Friday, July 2, 2010

Law of averages

I met a brigade commander last night who came in to see his soldier in the ICU.  He had traveled from a base over an hour away, and was anxious for a status update, and report on the progress of his care.  The answers were not what he wanted.  No pupillary reflex.  No corneal reflex.  No muscle tone.  No gag reflex.  Most likely, his trooper was brain dead.

The man was crushed, in a work-related accident, by a falling steel panel.  The piece which trapped him to the ground required a forklift to move, and 15 minutes afterwards, the man was without a pulse and in cardiac arrest.  His heart was recalibrated with eletricity, chest compressions and delivery of oxygen, but the tell-tale signs of his anoxia were present already, even by the team of EMTs providing his care.  Fifteen minutes without oxygen to your brain is not survivable.
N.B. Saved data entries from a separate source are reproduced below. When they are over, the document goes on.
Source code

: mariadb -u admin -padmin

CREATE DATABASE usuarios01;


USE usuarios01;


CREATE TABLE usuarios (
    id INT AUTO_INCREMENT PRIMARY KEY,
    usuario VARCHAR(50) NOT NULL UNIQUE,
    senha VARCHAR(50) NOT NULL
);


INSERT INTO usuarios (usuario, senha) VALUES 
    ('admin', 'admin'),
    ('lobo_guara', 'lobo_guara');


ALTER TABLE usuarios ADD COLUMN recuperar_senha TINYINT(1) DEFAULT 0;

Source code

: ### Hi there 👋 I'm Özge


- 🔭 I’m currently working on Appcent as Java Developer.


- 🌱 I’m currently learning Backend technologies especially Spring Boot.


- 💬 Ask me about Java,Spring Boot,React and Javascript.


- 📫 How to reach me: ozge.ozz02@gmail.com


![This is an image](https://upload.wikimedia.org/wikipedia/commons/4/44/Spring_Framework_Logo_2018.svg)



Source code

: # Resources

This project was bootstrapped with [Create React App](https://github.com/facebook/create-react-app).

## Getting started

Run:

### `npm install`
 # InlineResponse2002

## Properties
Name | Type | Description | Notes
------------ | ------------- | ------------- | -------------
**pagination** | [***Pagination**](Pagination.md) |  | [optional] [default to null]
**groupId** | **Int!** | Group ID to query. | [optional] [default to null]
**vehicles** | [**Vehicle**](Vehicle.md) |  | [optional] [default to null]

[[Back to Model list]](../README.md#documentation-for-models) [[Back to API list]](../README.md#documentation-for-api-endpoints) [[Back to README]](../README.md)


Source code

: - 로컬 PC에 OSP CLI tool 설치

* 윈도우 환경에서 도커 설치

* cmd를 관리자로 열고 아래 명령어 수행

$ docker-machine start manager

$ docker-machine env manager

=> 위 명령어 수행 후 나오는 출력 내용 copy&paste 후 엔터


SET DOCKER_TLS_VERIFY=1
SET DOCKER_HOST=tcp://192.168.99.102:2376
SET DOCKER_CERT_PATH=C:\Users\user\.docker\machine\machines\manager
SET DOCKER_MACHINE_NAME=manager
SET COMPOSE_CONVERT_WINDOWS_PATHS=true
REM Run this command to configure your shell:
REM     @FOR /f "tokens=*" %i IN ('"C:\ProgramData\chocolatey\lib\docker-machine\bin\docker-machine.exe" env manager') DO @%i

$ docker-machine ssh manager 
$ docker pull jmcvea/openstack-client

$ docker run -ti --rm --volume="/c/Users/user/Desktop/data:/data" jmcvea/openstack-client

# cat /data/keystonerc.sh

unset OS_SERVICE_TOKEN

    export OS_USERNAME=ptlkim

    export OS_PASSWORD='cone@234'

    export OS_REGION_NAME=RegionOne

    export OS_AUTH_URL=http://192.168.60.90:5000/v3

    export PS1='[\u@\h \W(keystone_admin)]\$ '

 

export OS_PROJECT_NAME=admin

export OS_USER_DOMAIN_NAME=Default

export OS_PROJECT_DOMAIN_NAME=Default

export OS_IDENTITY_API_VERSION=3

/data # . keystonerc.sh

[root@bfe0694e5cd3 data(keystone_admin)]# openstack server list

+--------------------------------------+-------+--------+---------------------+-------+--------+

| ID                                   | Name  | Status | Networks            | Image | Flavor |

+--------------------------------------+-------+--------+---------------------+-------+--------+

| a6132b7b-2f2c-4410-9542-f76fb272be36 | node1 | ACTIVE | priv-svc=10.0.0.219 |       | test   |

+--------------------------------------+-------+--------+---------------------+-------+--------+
The Commander said that support brigade suffered no battlefield deaths during his deployment of nearly a year, but two accidental work-related deaths.  This is not clumsiness - in fact, very much the contrary, as there could have been many more in the thousands of munition transfers, movements of heavy machinery, and preparation of heavy equipment for the infantry forces if not for their training and safety precautions - but instead the unavoidable, statistical reality of unpreventable accidents; and the more dangerous the job, the greater that reality.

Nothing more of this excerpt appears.